Wednesday, April 11, 2012

When I Come Back

I'll be real: shit will be weird. My friend, Bryna, has a blog (she's in the Peace Corps and way more of a bad ass than me). She had an entry that talked about how she was eating breakfast, and there was a monkey and her first thought wasn't "Holy shit, a monkey!" it was "That monkey had BEST not try to eat my egg". She went on to say that a year ago she eating breakfast with a monkey would seem absurd to her and now it's just...routine. 


I think a lot about when I first got here: who I was, how ready I was to experience something completely new, how naive I was, how immature I was, how CRAZY I was to do something like this. Then, I think about who I am now: how this has been like a pandora's box for me-only in a good way, how privileged I really am, how much I've grown up, how completely different from the me four months ago I am now, and I can't help worrying that all this good and scary change isn't going to last.

I often wonder if it would have been better that I went to some fashionable, first world Spanish speaking country. I could have even studied in a bigger city like Lima, Buenos Aires, Valparaiso, etc. and had a completely different experience. But this is the experience I wanted...this is the experience I needed. I needed to go somewhere that was dirty, and see young kids who were obviously malnourished. I needed to go somewhere that I had to walk or take a sketchy ass bus to school. I needed to go somewhere where men pee on the streets only two feet away from you, where dogs run rampant, where there are no laws about driving, where pedestrians don't have the right of way. I needed to have a Service-work placement in a clinic where kids with mental disabilities stay. I needed to be reminded of how absolutely lucky I am to have the life that I do regardless of the problems I have. I look back on how upset I'd get about stuff before I came here and just want to smack myself. I am so lucky.

I feel such a mix of emotion when I think about May 12th at 3:30pm. With just about thirty days left here, I feel an anticipation to go home and take advantage of things I always took for granted before coming here, but I also feel this pang of anxiety knowing that I'll never get to come back and do this experience over. I see myself returning to Peru, yes, but will it be with the same people who have become some of my best friends? No. Will I ever get to live with my host family again? No. Will I ever get to eat the amazing authentic food every day again? No. If I ever come come back here, it will be as a visitor and not as a resident. This is what makes me so sad.
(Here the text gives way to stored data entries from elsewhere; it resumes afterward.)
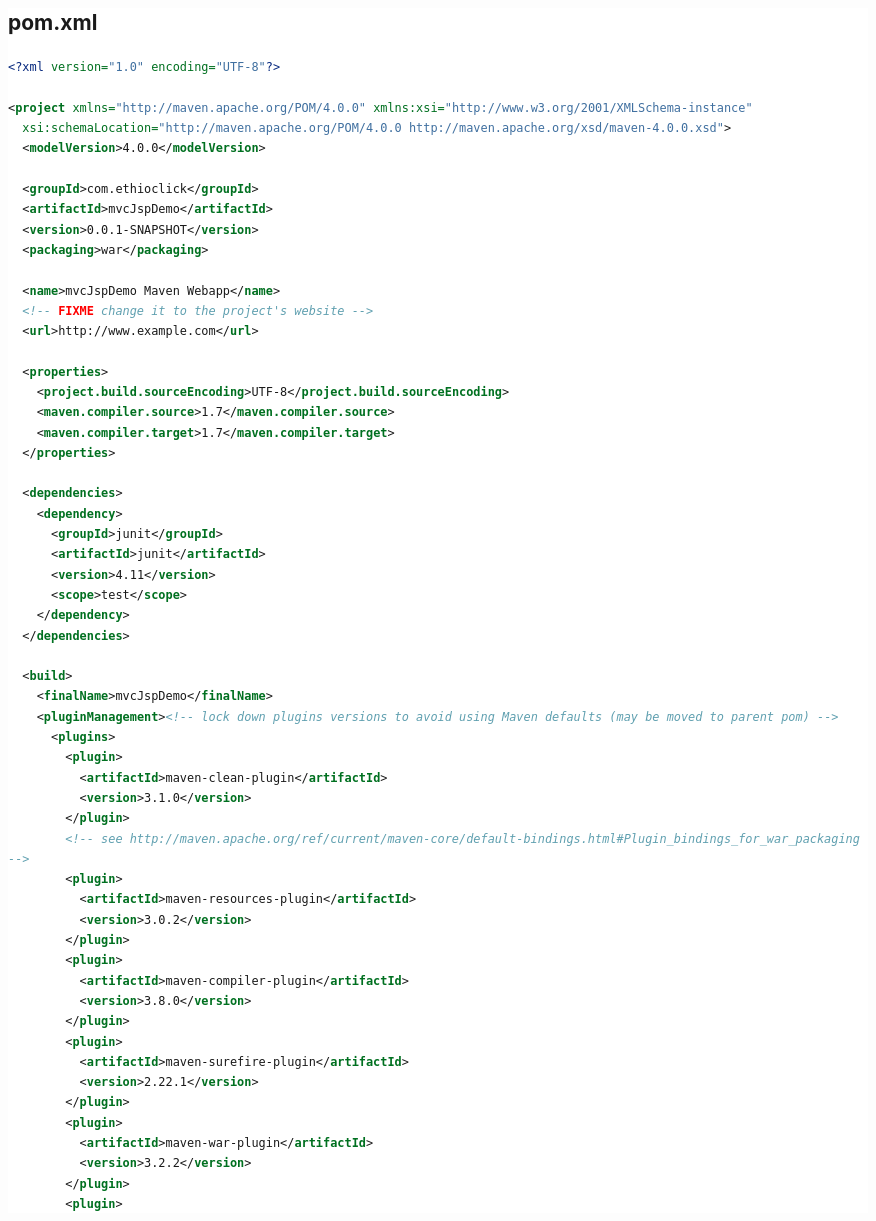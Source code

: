 ## pom.xml

```xml
<?xml version="1.0" encoding="UTF-8"?>

<project xmlns="http://maven.apache.org/POM/4.0.0" xmlns:xsi="http://www.w3.org/2001/XMLSchema-instance"
  xsi:schemaLocation="http://maven.apache.org/POM/4.0.0 http://maven.apache.org/xsd/maven-4.0.0.xsd">
  <modelVersion>4.0.0</modelVersion>

  <groupId>com.ethioclick</groupId>
  <artifactId>mvcJspDemo</artifactId>
  <version>0.0.1-SNAPSHOT</version>
  <packaging>war</packaging>

  <name>mvcJspDemo Maven Webapp</name>
  <!-- FIXME change it to the project's website -->
  <url>http://www.example.com</url>

  <properties>
    <project.build.sourceEncoding>UTF-8</project.build.sourceEncoding>
    <maven.compiler.source>1.7</maven.compiler.source>
    <maven.compiler.target>1.7</maven.compiler.target>
  </properties>

  <dependencies>
    <dependency>
      <groupId>junit</groupId>
      <artifactId>junit</artifactId>
      <version>4.11</version>
      <scope>test</scope>
    </dependency>
  </dependencies>

  <build>
    <finalName>mvcJspDemo</finalName>
    <pluginManagement><!-- lock down plugins versions to avoid using Maven defaults (may be moved to parent pom) -->
      <plugins>
        <plugin>
          <artifactId>maven-clean-plugin</artifactId>
          <version>3.1.0</version>
        </plugin>
        <!-- see http://maven.apache.org/ref/current/maven-core/default-bindings.html#Plugin_bindings_for_war_packaging -->
        <plugin>
          <artifactId>maven-resources-plugin</artifactId>
          <version>3.0.2</version>
        </plugin>
        <plugin>
          <artifactId>maven-compiler-plugin</artifactId>
          <version>3.8.0</version>
        </plugin>
        <plugin>
          <artifactId>maven-surefire-plugin</artifactId>
          <version>2.22.1</version>
        </plugin>
        <plugin>
          <artifactId>maven-war-plugin</artifactId>
          <version>3.2.2</version>
        </plugin>
        <plugin>
```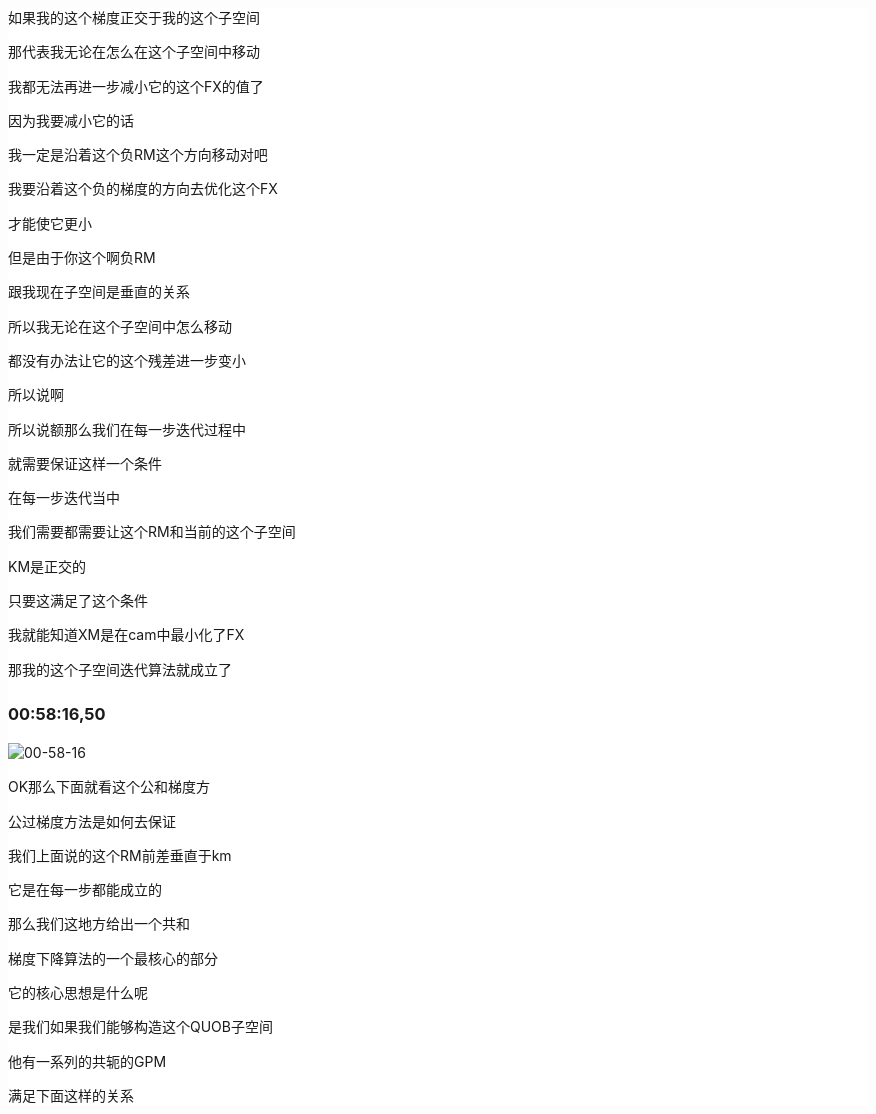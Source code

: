 如果我的这个梯度正交于我的这个子空间

那代表我无论在怎么在这个子空间中移动

我都无法再进一步减小它的这个FX的值了

因为我要减小它的话

我一定是沿着这个负RM这个方向移动对吧

我要沿着这个负的梯度的方向去优化这个FX

才能使它更小

但是由于你这个啊负RM

跟我现在子空间是垂直的关系

所以我无论在这个子空间中怎么移动

都没有办法让它的这个残差进一步变小

所以说啊

所以说额那么我们在每一步迭代过程中

就需要保证这样一个条件

在每一步迭代当中

我们需要都需要让这个RM和当前的这个子空间

KM是正交的

只要这满足了这个条件

我就能知道XM是在cam中最小化了FX

那我的这个子空间迭代算法就成立了


### 00:58:16,50

![00-58-16](tmp/00-58-16.jpg)

OK那么下面就看这个公和梯度方

公过梯度方法是如何去保证

我们上面说的这个RM前差垂直于km

它是在每一步都能成立的

那么我们这地方给出一个共和

梯度下降算法的一个最核心的部分

它的核心思想是什么呢

是我们如果我们能够构造这个QUOB子空间

他有一系列的共轭的GPM

满足下面这样的关系
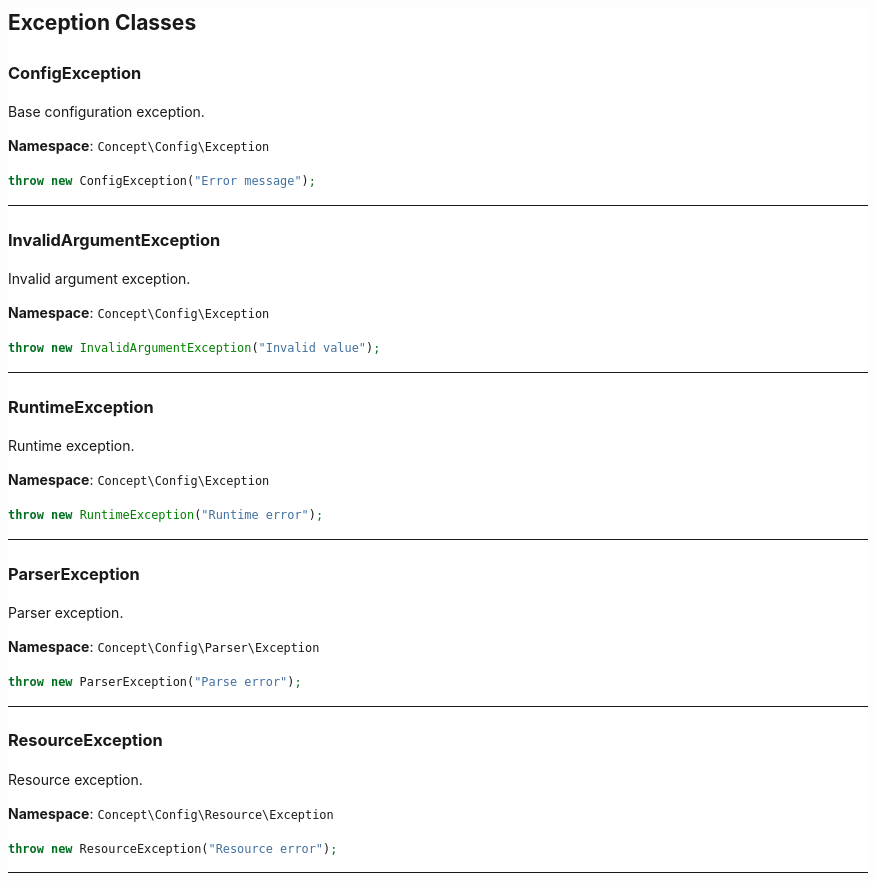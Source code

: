 
## Exception Classes

### ConfigException

Base configuration exception.

**Namespace**: `Concept\Config\Exception`

```php
throw new ConfigException("Error message");
```

---

### InvalidArgumentException

Invalid argument exception.

**Namespace**: `Concept\Config\Exception`

```php
throw new InvalidArgumentException("Invalid value");
```

---

### RuntimeException

Runtime exception.

**Namespace**: `Concept\Config\Exception`

```php
throw new RuntimeException("Runtime error");
```

---

### ParserException

Parser exception.

**Namespace**: `Concept\Config\Parser\Exception`

```php
throw new ParserException("Parse error");
```

---

### ResourceException

Resource exception.

**Namespace**: `Concept\Config\Resource\Exception`

```php
throw new ResourceException("Resource error");
```

---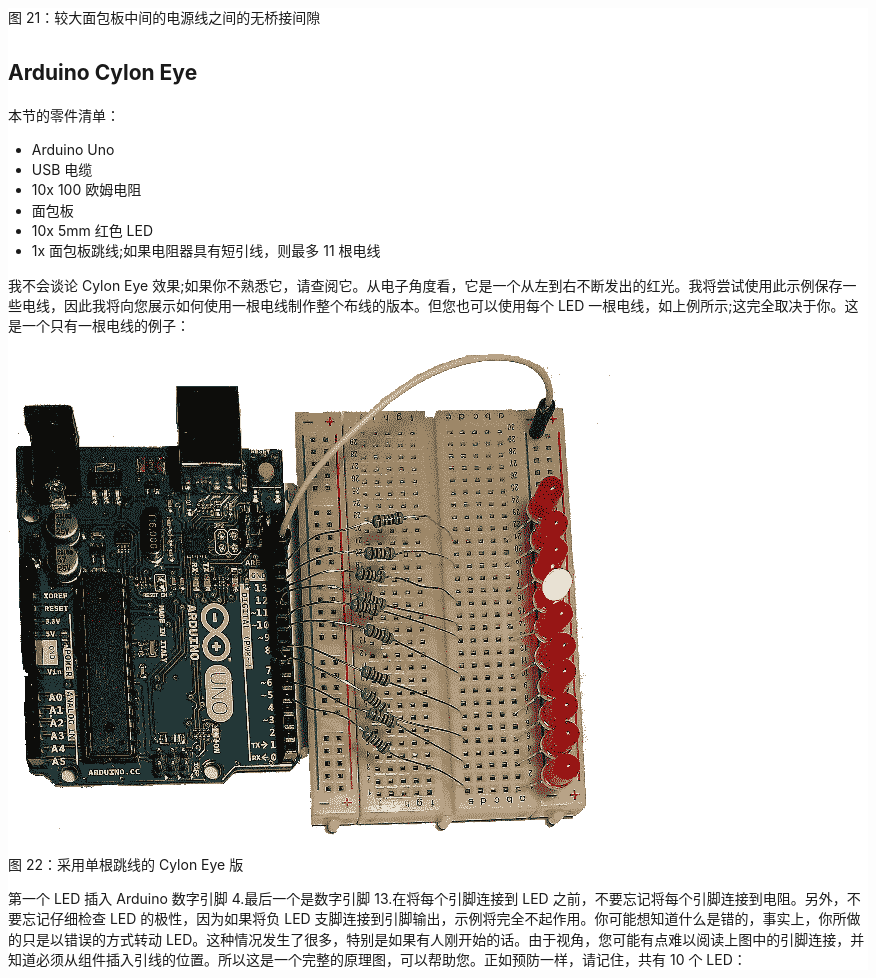 图 21：较大面包板中间的电源线之间的无桥接间隙

## Arduino Cylon Eye

本节的零件清单：

*   Arduino Uno
*   USB 电缆
*   10x 100 欧姆电阻
*   面包板
*   10x 5mm 红色 LED
*   1x 面包板跳线;如果电阻器具有短引线，则最多 11 根电线

我不会谈论 Cylon Eye 效果;如果你不熟悉它，请查阅它。从电子角度看，它是一个从左到右不断发出的红光。我将尝试使用此示例保存一些电线，因此我将向您展示如何使用一根电线制作整个布线的版本。但您也可以使用每个 LED 一根电线，如上例所示;这完全取决于你。这是一个只有一根电线的例子：

![](img/image023.png)

图 22：采用单根跳线的 Cylon Eye 版

第一个 LED 插入 Arduino 数字引脚 4.最后一个是数字引脚 13.在将每个引脚连接到 LED 之前，不要忘记将每个引脚连接到电阻。另外，不要忘记仔细检查 LED 的极性，因为如果将负 LED 支脚连接到引脚输出，示例将完全不起作用。你可能想知道什么是错的，事实上，你所做的只是以错误的方式转动 LED。这种情况发生了很多，特别是如果有人刚开始的话。由于视角，您可能有点难以阅读上图中的引脚连接，并知道必须从组件插入引线的位置。所以这是一个完整的原理图，可以帮助您。正如预防一样，请记住，共有 10 个 LED：

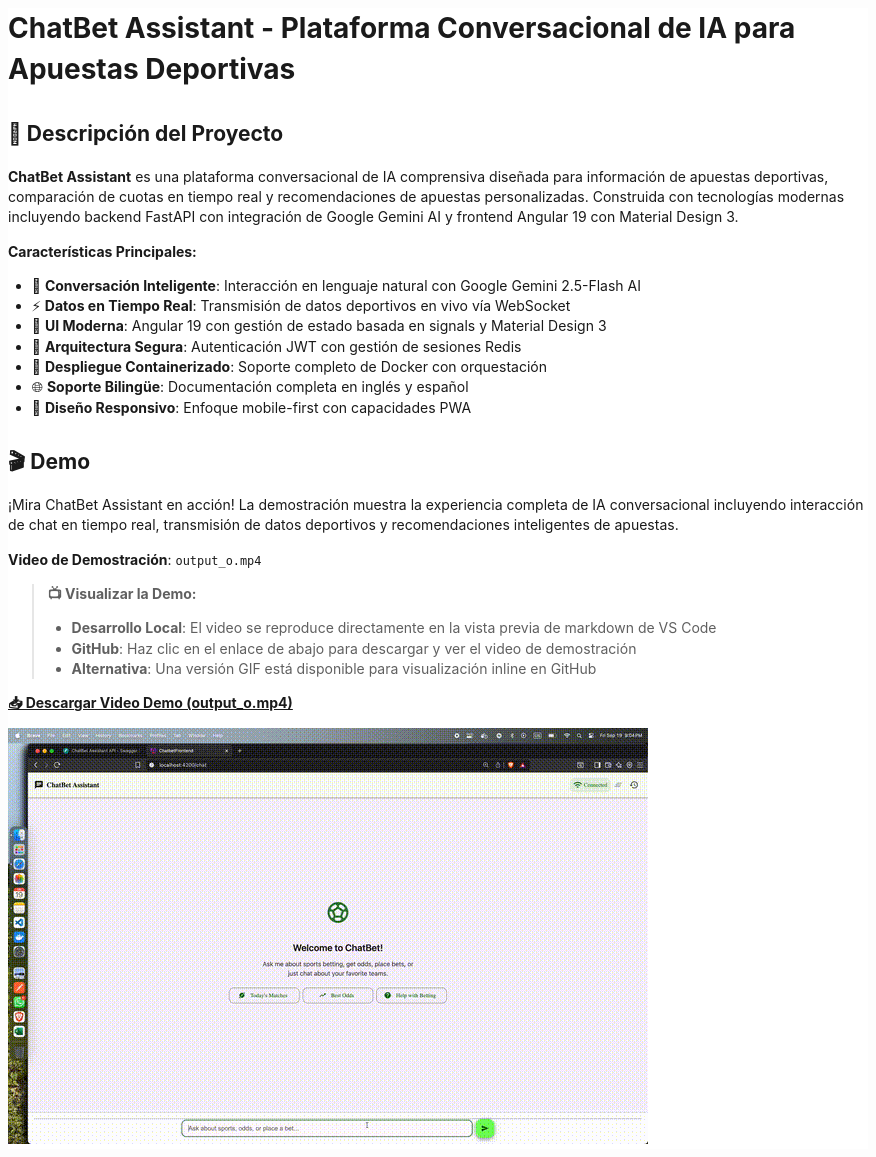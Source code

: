 # ChatBet Assistant - Plataforma Conversacional de IA para Apuestas Deportivas

## 🎯 Descripción del Proyecto

**ChatBet Assistant** es una plataforma conversacional de IA comprensiva diseñada para información de apuestas deportivas, comparación de cuotas en tiempo real y recomendaciones de apuestas personalizadas. Construida con tecnologías modernas incluyendo backend FastAPI con integración de Google Gemini AI y frontend Angular 19 con Material Design 3.

**Características Principales:**
- 🤖 **Conversación Inteligente**: Interacción en lenguaje natural con Google Gemini 2.5-Flash AI
- ⚡ **Datos en Tiempo Real**: Transmisión de datos deportivos en vivo vía WebSocket
- 🎨 **UI Moderna**: Angular 19 con gestión de estado basada en signals y Material Design 3
- 🔐 **Arquitectura Segura**: Autenticación JWT con gestión de sesiones Redis
- 🐳 **Despliegue Containerizado**: Soporte completo de Docker con orquestación
- 🌐 **Soporte Bilingüe**: Documentación completa en inglés y español
- 📱 **Diseño Responsivo**: Enfoque mobile-first con capacidades PWA

## 🎬 Demo

¡Mira ChatBet Assistant en acción! La demostración muestra la experiencia completa de IA conversacional incluyendo interacción de chat en tiempo real, transmisión de datos deportivos y recomendaciones inteligentes de apuestas.

**Video de Demostración**: `output_o.mp4`

> **📺 Visualizar la Demo:**
> - **Desarrollo Local**: El video se reproduce directamente en la vista previa de markdown de VS Code
> - **GitHub**: Haz clic en el enlace de abajo para descargar y ver el video de demostración
> - **Alternativa**: Una versión GIF está disponible para visualización inline en GitHub

**[📥 Descargar Video Demo (output_o.mp4)](./output_o.mp4)**


![Demo ChatBet Assistant](./output_o.gif)
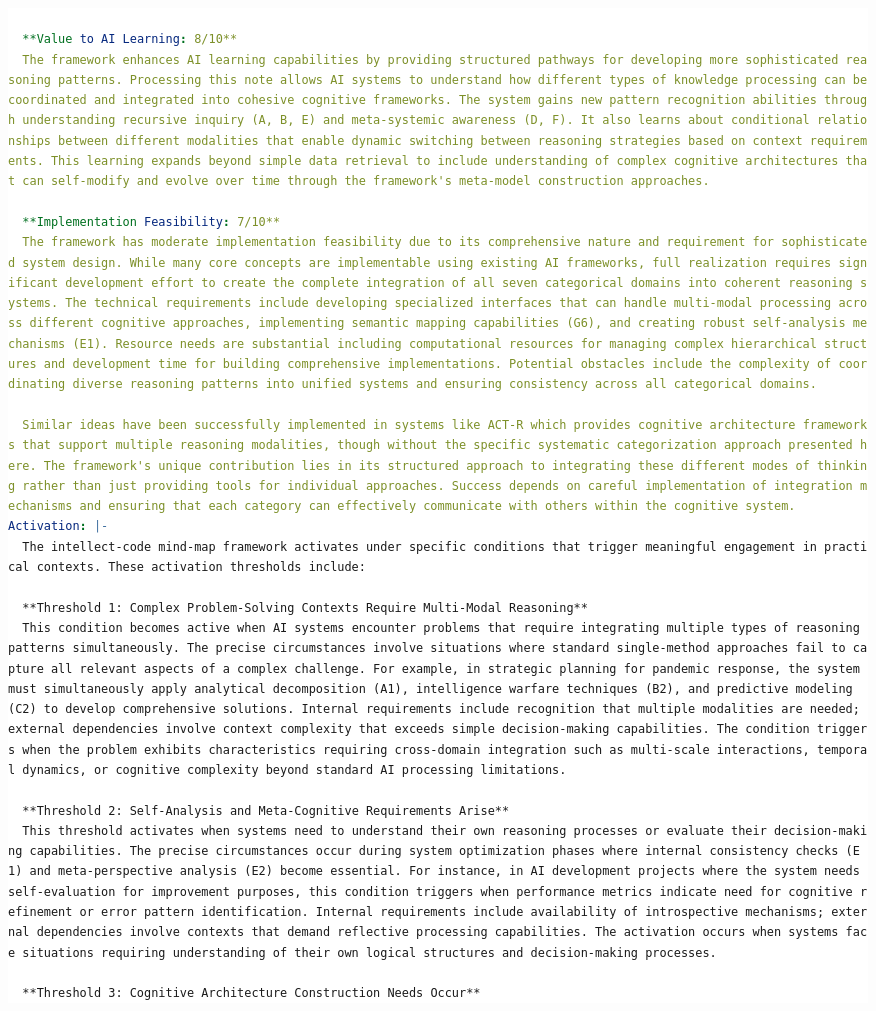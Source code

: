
 ```yaml

  **Value to AI Learning: 8/10**
  The framework enhances AI learning capabilities by providing structured pathways for developing more sophisticated reasoning patterns. Processing this note allows AI systems to understand how different types of knowledge processing can be coordinated and integrated into cohesive cognitive frameworks. The system gains new pattern recognition abilities through understanding recursive inquiry (A, B, E) and meta-systemic awareness (D, F). It also learns about conditional relationships between different modalities that enable dynamic switching between reasoning strategies based on context requirements. This learning expands beyond simple data retrieval to include understanding of complex cognitive architectures that can self-modify and evolve over time through the framework's meta-model construction approaches.

  **Implementation Feasibility: 7/10**
  The framework has moderate implementation feasibility due to its comprehensive nature and requirement for sophisticated system design. While many core concepts are implementable using existing AI frameworks, full realization requires significant development effort to create the complete integration of all seven categorical domains into coherent reasoning systems. The technical requirements include developing specialized interfaces that can handle multi-modal processing across different cognitive approaches, implementing semantic mapping capabilities (G6), and creating robust self-analysis mechanisms (E1). Resource needs are substantial including computational resources for managing complex hierarchical structures and development time for building comprehensive implementations. Potential obstacles include the complexity of coordinating diverse reasoning patterns into unified systems and ensuring consistency across all categorical domains.

  Similar ideas have been successfully implemented in systems like ACT-R which provides cognitive architecture frameworks that support multiple reasoning modalities, though without the specific systematic categorization approach presented here. The framework's unique contribution lies in its structured approach to integrating these different modes of thinking rather than just providing tools for individual approaches. Success depends on careful implementation of integration mechanisms and ensuring that each category can effectively communicate with others within the cognitive system.
Activation: |-
  The intellect-code mind-map framework activates under specific conditions that trigger meaningful engagement in practical contexts. These activation thresholds include:

  **Threshold 1: Complex Problem-Solving Contexts Require Multi-Modal Reasoning**
  This condition becomes active when AI systems encounter problems that require integrating multiple types of reasoning patterns simultaneously. The precise circumstances involve situations where standard single-method approaches fail to capture all relevant aspects of a complex challenge. For example, in strategic planning for pandemic response, the system must simultaneously apply analytical decomposition (A1), intelligence warfare techniques (B2), and predictive modeling (C2) to develop comprehensive solutions. Internal requirements include recognition that multiple modalities are needed; external dependencies involve context complexity that exceeds simple decision-making capabilities. The condition triggers when the problem exhibits characteristics requiring cross-domain integration such as multi-scale interactions, temporal dynamics, or cognitive complexity beyond standard AI processing limitations.

  **Threshold 2: Self-Analysis and Meta-Cognitive Requirements Arise**
  This threshold activates when systems need to understand their own reasoning processes or evaluate their decision-making capabilities. The precise circumstances occur during system optimization phases where internal consistency checks (E1) and meta-perspective analysis (E2) become essential. For instance, in AI development projects where the system needs self-evaluation for improvement purposes, this condition triggers when performance metrics indicate need for cognitive refinement or error pattern identification. Internal requirements include availability of introspective mechanisms; external dependencies involve contexts that demand reflective processing capabilities. The activation occurs when systems face situations requiring understanding of their own logical structures and decision-making processes.

  **Threshold 3: Cognitive Architecture Construction Needs Occur**
```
I miss my family and friends so much. I miss my country. I miss fitting in and not being an obvious gringa. But at the same time, my heart already aches for the things I will never get to do again once I leave. My Mom once sent me a video that Louis CK did about students who study abroad. He spent his time making fun of twenty-somethings who don't really do anything THAT important while they're abroad, or in general. While there is plenty of the stereotypical beer drinking and nights out, I whole heartedly disagree with him. Maybe my service at the clinic won't have a life changing impact on those kids, but the things that I've done and experienced have forever changed my life in a profound and irreversible way. And for that, I am glad.